(Listed records begins)

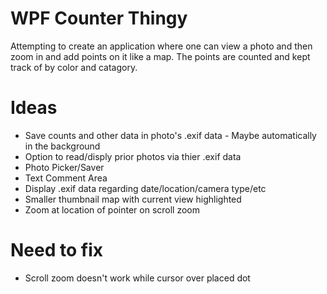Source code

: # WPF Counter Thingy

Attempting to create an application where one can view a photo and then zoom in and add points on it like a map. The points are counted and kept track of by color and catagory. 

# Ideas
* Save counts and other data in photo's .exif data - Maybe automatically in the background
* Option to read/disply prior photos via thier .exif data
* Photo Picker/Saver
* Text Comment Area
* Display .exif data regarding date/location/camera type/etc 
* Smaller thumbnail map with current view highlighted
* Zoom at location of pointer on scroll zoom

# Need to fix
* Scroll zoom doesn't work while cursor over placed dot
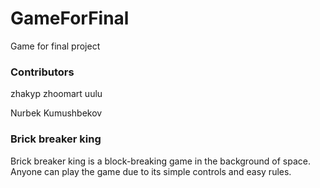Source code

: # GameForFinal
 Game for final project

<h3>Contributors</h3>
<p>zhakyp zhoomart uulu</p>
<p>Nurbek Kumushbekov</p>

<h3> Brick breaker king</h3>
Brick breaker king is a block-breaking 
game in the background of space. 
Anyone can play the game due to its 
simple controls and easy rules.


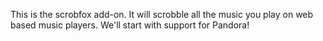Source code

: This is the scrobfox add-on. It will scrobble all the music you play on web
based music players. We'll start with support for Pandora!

(Listed records ends)
(Listed records begins)

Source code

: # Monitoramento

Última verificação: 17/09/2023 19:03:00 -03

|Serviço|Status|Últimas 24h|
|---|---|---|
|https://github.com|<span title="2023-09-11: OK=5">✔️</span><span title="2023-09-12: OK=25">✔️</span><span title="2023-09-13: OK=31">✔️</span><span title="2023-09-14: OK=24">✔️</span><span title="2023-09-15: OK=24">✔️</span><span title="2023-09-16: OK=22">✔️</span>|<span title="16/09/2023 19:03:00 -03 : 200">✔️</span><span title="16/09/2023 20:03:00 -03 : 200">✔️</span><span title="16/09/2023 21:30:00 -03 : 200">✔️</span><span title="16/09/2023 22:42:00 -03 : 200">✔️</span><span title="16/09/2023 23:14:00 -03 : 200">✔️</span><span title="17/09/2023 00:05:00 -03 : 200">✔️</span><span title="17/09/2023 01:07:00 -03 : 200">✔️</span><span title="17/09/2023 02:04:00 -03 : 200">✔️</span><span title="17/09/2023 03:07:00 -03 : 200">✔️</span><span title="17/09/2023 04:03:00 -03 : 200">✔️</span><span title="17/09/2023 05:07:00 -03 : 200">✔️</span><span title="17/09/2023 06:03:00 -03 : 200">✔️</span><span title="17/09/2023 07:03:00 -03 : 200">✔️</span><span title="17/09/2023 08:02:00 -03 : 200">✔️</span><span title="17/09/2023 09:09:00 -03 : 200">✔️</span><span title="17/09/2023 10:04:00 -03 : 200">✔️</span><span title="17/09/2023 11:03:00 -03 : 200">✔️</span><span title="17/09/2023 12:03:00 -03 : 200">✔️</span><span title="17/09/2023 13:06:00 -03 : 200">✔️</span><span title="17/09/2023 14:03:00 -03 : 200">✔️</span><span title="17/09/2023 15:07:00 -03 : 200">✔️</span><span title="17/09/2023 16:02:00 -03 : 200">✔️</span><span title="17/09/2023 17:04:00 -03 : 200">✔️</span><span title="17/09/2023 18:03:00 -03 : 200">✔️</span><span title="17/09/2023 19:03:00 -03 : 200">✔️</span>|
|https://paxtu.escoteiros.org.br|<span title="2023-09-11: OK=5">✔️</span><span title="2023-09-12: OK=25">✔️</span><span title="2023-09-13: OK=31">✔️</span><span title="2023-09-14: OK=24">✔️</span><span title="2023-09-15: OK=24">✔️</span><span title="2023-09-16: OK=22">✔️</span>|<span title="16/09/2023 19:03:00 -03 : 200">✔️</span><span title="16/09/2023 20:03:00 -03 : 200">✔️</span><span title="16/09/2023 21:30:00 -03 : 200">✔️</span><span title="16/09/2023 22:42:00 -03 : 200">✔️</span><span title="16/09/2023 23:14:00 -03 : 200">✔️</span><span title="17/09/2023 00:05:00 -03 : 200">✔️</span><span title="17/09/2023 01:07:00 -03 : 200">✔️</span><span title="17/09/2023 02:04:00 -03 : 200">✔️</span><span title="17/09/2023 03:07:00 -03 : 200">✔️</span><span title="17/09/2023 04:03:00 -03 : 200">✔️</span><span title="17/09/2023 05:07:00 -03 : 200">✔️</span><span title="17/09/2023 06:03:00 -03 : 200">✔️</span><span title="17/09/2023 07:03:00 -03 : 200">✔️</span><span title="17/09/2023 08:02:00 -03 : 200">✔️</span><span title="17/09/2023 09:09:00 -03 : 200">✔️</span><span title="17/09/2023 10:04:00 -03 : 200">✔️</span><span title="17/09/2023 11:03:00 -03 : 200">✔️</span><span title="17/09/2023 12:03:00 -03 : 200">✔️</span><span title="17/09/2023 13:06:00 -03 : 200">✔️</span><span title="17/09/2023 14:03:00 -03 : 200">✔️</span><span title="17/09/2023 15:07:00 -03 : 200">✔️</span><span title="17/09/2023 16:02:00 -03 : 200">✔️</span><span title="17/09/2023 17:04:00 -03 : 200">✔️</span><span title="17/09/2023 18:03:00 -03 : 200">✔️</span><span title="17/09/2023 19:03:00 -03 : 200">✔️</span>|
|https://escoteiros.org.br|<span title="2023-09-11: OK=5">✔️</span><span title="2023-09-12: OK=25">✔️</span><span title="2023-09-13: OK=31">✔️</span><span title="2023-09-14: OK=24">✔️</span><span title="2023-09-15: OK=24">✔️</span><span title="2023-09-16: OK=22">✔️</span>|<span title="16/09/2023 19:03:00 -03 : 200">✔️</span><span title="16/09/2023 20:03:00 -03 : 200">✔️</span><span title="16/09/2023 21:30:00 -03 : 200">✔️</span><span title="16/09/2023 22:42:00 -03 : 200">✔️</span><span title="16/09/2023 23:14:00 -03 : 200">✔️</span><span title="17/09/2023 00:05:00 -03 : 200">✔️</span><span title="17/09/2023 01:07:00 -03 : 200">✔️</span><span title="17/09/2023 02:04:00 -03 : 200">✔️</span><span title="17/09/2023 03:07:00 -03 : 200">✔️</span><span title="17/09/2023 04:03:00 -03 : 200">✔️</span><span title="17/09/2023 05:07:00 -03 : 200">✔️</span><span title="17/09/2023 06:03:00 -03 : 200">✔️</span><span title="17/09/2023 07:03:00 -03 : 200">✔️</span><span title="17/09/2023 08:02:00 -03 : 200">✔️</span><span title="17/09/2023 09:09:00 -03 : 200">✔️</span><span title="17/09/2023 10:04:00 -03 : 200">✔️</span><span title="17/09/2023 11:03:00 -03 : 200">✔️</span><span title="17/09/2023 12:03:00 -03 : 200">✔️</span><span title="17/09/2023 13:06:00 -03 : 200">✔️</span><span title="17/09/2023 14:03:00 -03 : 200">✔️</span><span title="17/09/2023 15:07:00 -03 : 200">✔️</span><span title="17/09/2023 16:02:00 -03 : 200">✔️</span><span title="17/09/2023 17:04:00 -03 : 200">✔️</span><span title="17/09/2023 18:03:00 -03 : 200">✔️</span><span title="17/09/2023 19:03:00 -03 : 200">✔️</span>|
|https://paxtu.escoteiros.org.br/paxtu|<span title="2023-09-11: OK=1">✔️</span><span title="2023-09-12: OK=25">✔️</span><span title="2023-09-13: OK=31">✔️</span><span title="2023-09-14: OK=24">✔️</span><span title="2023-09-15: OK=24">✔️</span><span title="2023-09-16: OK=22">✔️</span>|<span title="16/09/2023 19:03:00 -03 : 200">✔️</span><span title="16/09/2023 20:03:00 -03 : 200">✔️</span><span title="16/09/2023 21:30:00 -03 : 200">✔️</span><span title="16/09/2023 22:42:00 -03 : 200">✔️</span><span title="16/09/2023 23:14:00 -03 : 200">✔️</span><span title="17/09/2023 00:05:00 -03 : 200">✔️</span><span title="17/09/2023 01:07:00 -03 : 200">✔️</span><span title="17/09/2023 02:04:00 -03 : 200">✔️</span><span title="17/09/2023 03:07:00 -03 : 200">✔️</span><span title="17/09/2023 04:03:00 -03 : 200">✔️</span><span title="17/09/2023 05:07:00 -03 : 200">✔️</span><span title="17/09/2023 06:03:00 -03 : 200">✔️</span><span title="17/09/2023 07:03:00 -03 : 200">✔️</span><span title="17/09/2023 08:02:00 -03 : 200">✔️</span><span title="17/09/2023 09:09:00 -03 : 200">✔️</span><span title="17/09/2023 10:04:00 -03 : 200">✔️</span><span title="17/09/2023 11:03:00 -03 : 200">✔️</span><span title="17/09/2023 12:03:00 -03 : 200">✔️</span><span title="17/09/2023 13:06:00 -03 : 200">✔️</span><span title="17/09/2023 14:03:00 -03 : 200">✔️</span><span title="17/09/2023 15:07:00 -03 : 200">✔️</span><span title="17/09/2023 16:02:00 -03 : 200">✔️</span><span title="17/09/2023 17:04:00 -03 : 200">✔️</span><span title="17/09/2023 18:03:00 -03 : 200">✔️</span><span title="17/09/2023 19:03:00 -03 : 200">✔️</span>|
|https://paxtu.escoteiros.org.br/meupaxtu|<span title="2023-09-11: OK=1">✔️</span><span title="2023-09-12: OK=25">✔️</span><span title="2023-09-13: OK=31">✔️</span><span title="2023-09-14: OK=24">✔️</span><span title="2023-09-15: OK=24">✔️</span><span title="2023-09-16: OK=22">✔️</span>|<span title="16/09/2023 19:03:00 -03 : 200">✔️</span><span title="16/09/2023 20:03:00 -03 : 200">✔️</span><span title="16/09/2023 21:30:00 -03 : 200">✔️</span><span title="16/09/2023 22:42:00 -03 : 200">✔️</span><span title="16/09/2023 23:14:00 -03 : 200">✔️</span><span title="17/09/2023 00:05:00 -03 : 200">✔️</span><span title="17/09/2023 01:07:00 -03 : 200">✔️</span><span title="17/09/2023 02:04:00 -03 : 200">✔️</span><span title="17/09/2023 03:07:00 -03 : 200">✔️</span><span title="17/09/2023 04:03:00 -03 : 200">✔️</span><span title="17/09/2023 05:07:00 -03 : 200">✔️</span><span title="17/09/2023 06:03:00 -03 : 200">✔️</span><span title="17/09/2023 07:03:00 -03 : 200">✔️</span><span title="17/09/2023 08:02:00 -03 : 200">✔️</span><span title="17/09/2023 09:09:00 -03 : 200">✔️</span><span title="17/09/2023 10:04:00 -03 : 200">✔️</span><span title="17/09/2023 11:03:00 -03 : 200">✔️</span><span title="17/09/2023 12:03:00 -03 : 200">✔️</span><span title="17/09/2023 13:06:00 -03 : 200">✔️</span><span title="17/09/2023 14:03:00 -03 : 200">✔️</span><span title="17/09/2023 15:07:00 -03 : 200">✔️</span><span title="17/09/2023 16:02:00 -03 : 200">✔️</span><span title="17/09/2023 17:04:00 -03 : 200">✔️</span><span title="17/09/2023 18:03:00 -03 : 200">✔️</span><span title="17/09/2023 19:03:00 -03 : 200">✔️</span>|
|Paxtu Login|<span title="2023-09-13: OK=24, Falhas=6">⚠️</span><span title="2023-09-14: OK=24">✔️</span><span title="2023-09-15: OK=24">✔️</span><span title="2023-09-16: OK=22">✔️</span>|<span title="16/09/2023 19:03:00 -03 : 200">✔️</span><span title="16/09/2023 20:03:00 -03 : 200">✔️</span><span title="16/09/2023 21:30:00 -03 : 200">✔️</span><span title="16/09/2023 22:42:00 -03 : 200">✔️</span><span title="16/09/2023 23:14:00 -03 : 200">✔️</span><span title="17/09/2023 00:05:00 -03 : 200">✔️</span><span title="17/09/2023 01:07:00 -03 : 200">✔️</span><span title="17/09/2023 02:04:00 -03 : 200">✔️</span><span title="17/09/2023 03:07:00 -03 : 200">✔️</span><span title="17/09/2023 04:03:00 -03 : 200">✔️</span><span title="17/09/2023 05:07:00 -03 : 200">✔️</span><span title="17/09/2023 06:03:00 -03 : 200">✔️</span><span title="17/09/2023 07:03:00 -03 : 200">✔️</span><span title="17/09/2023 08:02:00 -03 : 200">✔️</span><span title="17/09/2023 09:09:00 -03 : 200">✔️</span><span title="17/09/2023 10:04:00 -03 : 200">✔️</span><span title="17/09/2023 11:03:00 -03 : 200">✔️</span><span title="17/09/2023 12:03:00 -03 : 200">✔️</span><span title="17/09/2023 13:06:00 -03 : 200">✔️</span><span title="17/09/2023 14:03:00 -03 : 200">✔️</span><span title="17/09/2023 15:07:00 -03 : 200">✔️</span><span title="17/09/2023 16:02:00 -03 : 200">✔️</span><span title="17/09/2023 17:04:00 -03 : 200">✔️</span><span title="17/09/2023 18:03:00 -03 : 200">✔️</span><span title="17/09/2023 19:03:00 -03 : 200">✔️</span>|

(Listed records ends)

__Aim of the exercise__
Only the lines of the listing above from the one with "current view highlighted" through the one with "<h3> Brick breaker king</h3>" should be output, exactly, with both ends kept and pictures left out.

__Solution__
* Smaller thumbnail map with current view highlighted
* Zoom at location of pointer on scroll zoom

# Need to fix
* Scroll zoom doesn't work while cursor over placed dot
Source code

: # GameForFinal
 Game for final project

<h3>Contributors</h3>
<p>zhakyp zhoomart uulu</p>
<p>Nurbek Kumushbekov</p>

<h3> Brick breaker king</h3>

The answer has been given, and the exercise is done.